— PROBLEM DESCRIPTION —
Write out all the data below exactly.

BEGIN DATASET

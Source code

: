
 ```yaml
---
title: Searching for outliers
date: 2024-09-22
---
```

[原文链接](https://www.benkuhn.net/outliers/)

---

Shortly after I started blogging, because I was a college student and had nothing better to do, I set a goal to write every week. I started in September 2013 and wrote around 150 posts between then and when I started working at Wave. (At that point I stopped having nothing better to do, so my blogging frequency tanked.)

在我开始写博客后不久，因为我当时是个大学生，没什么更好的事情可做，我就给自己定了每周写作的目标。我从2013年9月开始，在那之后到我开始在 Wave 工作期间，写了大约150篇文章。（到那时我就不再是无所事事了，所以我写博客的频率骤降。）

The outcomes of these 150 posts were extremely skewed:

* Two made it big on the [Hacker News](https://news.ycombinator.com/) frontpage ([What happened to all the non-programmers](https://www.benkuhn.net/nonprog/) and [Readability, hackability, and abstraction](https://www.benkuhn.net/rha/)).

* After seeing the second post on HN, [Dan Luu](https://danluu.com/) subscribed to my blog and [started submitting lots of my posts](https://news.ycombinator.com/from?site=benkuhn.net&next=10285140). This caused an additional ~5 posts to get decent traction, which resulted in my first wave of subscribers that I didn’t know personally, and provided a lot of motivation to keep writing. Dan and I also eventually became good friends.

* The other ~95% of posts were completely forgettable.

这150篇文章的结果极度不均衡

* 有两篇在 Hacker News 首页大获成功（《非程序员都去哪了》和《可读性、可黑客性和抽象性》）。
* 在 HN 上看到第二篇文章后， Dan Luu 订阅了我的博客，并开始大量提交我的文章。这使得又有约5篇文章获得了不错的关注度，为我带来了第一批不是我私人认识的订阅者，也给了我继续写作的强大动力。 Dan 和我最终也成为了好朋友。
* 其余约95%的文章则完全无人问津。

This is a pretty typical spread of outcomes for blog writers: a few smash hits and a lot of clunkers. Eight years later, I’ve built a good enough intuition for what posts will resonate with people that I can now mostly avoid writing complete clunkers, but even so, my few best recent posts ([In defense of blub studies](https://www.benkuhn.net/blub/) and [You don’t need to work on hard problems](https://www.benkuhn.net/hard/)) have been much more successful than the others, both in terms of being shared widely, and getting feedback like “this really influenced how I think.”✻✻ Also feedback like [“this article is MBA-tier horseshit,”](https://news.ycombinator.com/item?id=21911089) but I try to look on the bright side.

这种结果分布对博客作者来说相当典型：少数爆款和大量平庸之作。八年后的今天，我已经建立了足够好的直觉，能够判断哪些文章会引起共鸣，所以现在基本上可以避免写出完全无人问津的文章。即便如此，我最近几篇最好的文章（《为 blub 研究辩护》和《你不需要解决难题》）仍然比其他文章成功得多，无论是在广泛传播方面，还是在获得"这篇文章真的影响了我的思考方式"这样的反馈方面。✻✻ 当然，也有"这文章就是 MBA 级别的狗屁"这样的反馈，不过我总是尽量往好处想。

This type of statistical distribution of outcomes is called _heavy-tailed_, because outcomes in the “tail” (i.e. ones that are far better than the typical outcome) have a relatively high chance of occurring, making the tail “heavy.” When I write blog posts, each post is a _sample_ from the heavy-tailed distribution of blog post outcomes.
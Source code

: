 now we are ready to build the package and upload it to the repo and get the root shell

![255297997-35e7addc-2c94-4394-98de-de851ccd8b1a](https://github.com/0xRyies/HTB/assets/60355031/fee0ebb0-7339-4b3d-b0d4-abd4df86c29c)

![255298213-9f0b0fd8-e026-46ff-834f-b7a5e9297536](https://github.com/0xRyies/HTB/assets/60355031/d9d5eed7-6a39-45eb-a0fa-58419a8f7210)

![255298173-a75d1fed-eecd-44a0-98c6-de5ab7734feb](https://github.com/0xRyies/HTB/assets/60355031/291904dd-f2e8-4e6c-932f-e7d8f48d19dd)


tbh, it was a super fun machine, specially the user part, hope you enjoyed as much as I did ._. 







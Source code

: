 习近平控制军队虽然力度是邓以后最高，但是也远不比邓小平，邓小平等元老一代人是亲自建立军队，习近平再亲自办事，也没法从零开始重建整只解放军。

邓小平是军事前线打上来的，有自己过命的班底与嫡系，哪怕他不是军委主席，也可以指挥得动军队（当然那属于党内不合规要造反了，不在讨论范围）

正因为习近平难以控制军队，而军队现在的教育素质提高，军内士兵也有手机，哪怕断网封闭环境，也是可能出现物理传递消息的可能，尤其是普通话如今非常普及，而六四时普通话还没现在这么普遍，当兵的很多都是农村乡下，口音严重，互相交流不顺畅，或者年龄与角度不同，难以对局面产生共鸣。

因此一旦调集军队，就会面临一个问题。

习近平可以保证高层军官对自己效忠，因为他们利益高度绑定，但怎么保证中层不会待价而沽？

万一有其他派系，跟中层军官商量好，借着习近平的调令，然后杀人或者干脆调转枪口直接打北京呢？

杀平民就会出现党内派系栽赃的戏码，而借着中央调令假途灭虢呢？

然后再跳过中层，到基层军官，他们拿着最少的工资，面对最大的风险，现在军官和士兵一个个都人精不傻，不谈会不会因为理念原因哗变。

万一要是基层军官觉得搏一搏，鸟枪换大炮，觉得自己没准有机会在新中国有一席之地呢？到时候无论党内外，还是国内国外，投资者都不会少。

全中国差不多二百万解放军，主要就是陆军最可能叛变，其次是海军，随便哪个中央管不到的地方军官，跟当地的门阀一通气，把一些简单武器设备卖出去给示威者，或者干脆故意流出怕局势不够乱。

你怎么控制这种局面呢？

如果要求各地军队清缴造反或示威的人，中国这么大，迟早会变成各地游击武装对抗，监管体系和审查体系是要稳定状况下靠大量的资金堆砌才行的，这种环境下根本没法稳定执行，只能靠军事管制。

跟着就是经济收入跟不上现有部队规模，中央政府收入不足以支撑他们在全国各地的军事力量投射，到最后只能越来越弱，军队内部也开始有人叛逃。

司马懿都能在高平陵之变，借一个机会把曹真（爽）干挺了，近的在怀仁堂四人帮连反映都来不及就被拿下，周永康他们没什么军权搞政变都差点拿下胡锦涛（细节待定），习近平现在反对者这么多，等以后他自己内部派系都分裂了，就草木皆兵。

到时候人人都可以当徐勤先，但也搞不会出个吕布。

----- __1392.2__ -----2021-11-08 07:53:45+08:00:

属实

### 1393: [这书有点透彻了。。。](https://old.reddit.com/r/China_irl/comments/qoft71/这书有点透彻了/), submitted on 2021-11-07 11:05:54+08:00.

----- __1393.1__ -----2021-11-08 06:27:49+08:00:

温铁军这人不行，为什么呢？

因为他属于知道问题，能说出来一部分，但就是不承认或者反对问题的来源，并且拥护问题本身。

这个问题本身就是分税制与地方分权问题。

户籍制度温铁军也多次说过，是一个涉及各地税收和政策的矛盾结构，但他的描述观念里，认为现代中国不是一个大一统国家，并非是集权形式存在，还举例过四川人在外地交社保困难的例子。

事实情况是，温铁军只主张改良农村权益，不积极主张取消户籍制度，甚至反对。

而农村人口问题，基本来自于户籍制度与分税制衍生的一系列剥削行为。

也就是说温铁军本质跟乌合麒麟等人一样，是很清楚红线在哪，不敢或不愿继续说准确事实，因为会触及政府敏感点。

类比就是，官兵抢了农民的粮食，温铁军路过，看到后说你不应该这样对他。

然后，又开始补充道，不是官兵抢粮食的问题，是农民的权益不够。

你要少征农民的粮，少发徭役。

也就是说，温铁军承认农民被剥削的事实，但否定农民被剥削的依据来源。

END DATASET

— TASK SOLUTION —
Source code

:
 ```yaml
---
title: Searching for outliers
date: 2024-09-22
---
```

[原文链接](https://www.benkuhn.net/outliers/)

---

Shortly after I started blogging, because I was a college student and had nothing better to do, I set a goal to write every week. I started in September 2013 and wrote around 150 posts between then and when I started working at Wave. (At that point I stopped having nothing better to do, so my blogging frequency tanked.)

在我开始写博客后不久，因为我当时是个大学生，没什么更好的事情可做，我就给自己定了每周写作的目标。我从2013年9月开始，在那之后到我开始在 Wave 工作期间，写了大约150篇文章。（到那时我就不再是无所事事了，所以我写博客的频率骤降。）

The outcomes of these 150 posts were extremely skewed:

* Two made it big on the [Hacker News](https://news.ycombinator.com/) frontpage ([What happened to all the non-programmers](https://www.benkuhn.net/nonprog/) and [Readability, hackability, and abstraction](https://www.benkuhn.net/rha/)).

* After seeing the second post on HN, [Dan Luu](https://danluu.com/) subscribed to my blog and [started submitting lots of my posts](https://news.ycombinator.com/from?site=benkuhn.net&next=10285140). This caused an additional ~5 posts to get decent traction, which resulted in my first wave of subscribers that I didn’t know personally, and provided a lot of motivation to keep writing. Dan and I also eventually became good friends.

* The other ~95% of posts were completely forgettable.

这150篇文章的结果极度不均衡

* 有两篇在 Hacker News 首页大获成功（《非程序员都去哪了》和《可读性、可黑客性和抽象性》）。
* 在 HN 上看到第二篇文章后， Dan Luu 订阅了我的博客，并开始大量提交我的文章。这使得又有约5篇文章获得了不错的关注度，为我带来了第一批不是我私人认识的订阅者，也给了我继续写作的强大动力。 Dan 和我最终也成为了好朋友。
* 其余约95%的文章则完全无人问津。

This is a pretty typical spread of outcomes for blog writers: a few smash hits and a lot of clunkers. Eight years later, I’ve built a good enough intuition for what posts will resonate with people that I can now mostly avoid writing complete clunkers, but even so, my few best recent posts ([In defense of blub studies](https://www.benkuhn.net/blub/) and [You don’t need to work on hard problems](https://www.benkuhn.net/hard/)) have been much more successful than the others, both in terms of being shared widely, and getting feedback like “this really influenced how I think.”✻✻ Also feedback like [“this article is MBA-tier horseshit,”](https://news.ycombinator.com/item?id=21911089) but I try to look on the bright side.

这种结果分布对博客作者来说相当典型：少数爆款和大量平庸之作。八年后的今天，我已经建立了足够好的直觉，能够判断哪些文章会引起共鸣，所以现在基本上可以避免写出完全无人问津的文章。即便如此，我最近几篇最好的文章（《为 blub 研究辩护》和《你不需要解决难题》）仍然比其他文章成功得多，无论是在广泛传播方面，还是在获得"这篇文章真的影响了我的思考方式"这样的反馈方面。✻✻ 当然，也有"这文章就是 MBA 级别的狗屁"这样的反馈，不过我总是尽量往好处想。

This type of statistical distribution of outcomes is called _heavy-tailed_, because outcomes in the “tail” (i.e. ones that are far better than the typical outcome) have a relatively high chance of occurring, making the tail “heavy.” When I write blog posts, each post is a _sample_ from the heavy-tailed distribution of blog post outcomes.
Source code

: now we are ready to build the package and upload it to the repo and get the root shell

![255297997-35e7addc-2c94-4394-98de-de851ccd8b1a](https://github.com/0xRyies/HTB/assets/60355031/fee0ebb0-7339-4b3d-b0d4-abd4df86c29c)

![255298213-9f0b0fd8-e026-46ff-834f-b7a5e9297536](https://github.com/0xRyies/HTB/assets/60355031/d9d5eed7-6a39-45eb-a0fa-58419a8f7210)

![255298173-a75d1fed-eecd-44a0-98c6-de5ab7734feb](https://github.com/0xRyies/HTB/assets/60355031/291904dd-f2e8-4e6c-932f-e7d8f48d19dd)


tbh, it was a super fun machine, specially the user part, hope you enjoyed as much as I did ._. 







Source code

: 习近平控制军队虽然力度是邓以后最高，但是也远不比邓小平，邓小平等元老一代人是亲自建立军队，习近平再亲自办事，也没法从零开始重建整只解放军。

邓小平是军事前线打上来的，有自己过命的班底与嫡系，哪怕他不是军委主席，也可以指挥得动军队（当然那属于党内不合规要造反了，不在讨论范围）

正因为习近平难以控制军队，而军队现在的教育素质提高，军内士兵也有手机，哪怕断网封闭环境，也是可能出现物理传递消息的可能，尤其是普通话如今非常普及，而六四时普通话还没现在这么普遍，当兵的很多都是农村乡下，口音严重，互相交流不顺畅，或者年龄与角度不同，难以对局面产生共鸣。

因此一旦调集军队，就会面临一个问题。

习近平可以保证高层军官对自己效忠，因为他们利益高度绑定，但怎么保证中层不会待价而沽？

万一有其他派系，跟中层军官商量好，借着习近平的调令，然后杀人或者干脆调转枪口直接打北京呢？

杀平民就会出现党内派系栽赃的戏码，而借着中央调令假途灭虢呢？

然后再跳过中层，到基层军官，他们拿着最少的工资，面对最大的风险，现在军官和士兵一个个都人精不傻，不谈会不会因为理念原因哗变。

万一要是基层军官觉得搏一搏，鸟枪换大炮，觉得自己没准有机会在新中国有一席之地呢？到时候无论党内外，还是国内国外，投资者都不会少。

全中国差不多二百万解放军，主要就是陆军最可能叛变，其次是海军，随便哪个中央管不到的地方军官，跟当地的门阀一通气，把一些简单武器设备卖出去给示威者，或者干脆故意流出怕局势不够乱。

你怎么控制这种局面呢？

如果要求各地军队清缴造反或示威的人，中国这么大，迟早会变成各地游击武装对抗，监管体系和审查体系是要稳定状况下靠大量的资金堆砌才行的，这种环境下根本没法稳定执行，只能靠军事管制。

跟着就是经济收入跟不上现有部队规模，中央政府收入不足以支撑他们在全国各地的军事力量投射，到最后只能越来越弱，军队内部也开始有人叛逃。

司马懿都能在高平陵之变，借一个机会把曹真（爽）干挺了，近的在怀仁堂四人帮连反映都来不及就被拿下，周永康他们没什么军权搞政变都差点拿下胡锦涛（细节待定），习近平现在反对者这么多，等以后他自己内部派系都分裂了，就草木皆兵。

到时候人人都可以当徐勤先，但也搞不会出个吕布。

----- __1392.2__ -----2021-11-08 07:53:45+08:00:

属实

### 1393: [这书有点透彻了。。。](https://old.reddit.com/r/China_irl/comments/qoft71/这书有点透彻了/), submitted on 2021-11-07 11:05:54+08:00.

----- __1393.1__ -----2021-11-08 06:27:49+08:00:

温铁军这人不行，为什么呢？

因为他属于知道问题，能说出来一部分，但就是不承认或者反对问题的来源，并且拥护问题本身。

这个问题本身就是分税制与地方分权问题。

户籍制度温铁军也多次说过，是一个涉及各地税收和政策的矛盾结构，但他的描述观念里，认为现代中国不是一个大一统国家，并非是集权形式存在，还举例过四川人在外地交社保困难的例子。

事实情况是，温铁军只主张改良农村权益，不积极主张取消户籍制度，甚至反对。

而农村人口问题，基本来自于户籍制度与分税制衍生的一系列剥削行为。

也就是说温铁军本质跟乌合麒麟等人一样，是很清楚红线在哪，不敢或不愿继续说准确事实，因为会触及政府敏感点。

类比就是，官兵抢了农民的粮食，温铁军路过，看到后说你不应该这样对他。

然后，又开始补充道，不是官兵抢粮食的问题，是农民的权益不够。

你要少征农民的粮，少发徭役。

也就是说，温铁军承认农民被剥削的事实，但否定农民被剥削的依据来源。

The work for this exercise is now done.